### Task material

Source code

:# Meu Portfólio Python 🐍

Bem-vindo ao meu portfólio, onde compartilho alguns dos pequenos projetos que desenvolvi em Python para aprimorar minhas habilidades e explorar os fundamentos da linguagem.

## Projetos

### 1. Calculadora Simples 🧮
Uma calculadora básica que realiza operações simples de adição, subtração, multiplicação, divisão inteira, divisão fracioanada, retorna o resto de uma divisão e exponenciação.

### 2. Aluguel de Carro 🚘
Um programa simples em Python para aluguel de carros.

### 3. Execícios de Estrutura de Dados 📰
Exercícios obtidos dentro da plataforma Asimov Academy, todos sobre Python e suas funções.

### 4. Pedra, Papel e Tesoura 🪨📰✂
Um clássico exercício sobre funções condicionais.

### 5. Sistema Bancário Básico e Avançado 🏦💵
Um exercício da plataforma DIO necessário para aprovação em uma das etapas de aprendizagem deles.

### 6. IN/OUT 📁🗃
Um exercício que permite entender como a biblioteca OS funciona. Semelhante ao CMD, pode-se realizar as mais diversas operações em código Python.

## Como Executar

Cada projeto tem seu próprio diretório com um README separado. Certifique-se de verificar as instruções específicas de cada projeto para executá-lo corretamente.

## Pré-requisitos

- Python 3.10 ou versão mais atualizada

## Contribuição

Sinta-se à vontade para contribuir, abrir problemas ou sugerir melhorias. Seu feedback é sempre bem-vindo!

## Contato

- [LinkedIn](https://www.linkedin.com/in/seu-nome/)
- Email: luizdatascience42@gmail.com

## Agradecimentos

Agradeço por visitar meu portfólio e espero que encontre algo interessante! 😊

### Exercise requirements
From the records, copy out each line that includes the string "plataforma".

### Solution to the problem
Exercícios obtidos dentro da plataforma Asimov Academy, todos sobre Python e suas funções.
Um exercício da plataforma DIO necessário para aprovação em uma das etapas de aprendizagem deles.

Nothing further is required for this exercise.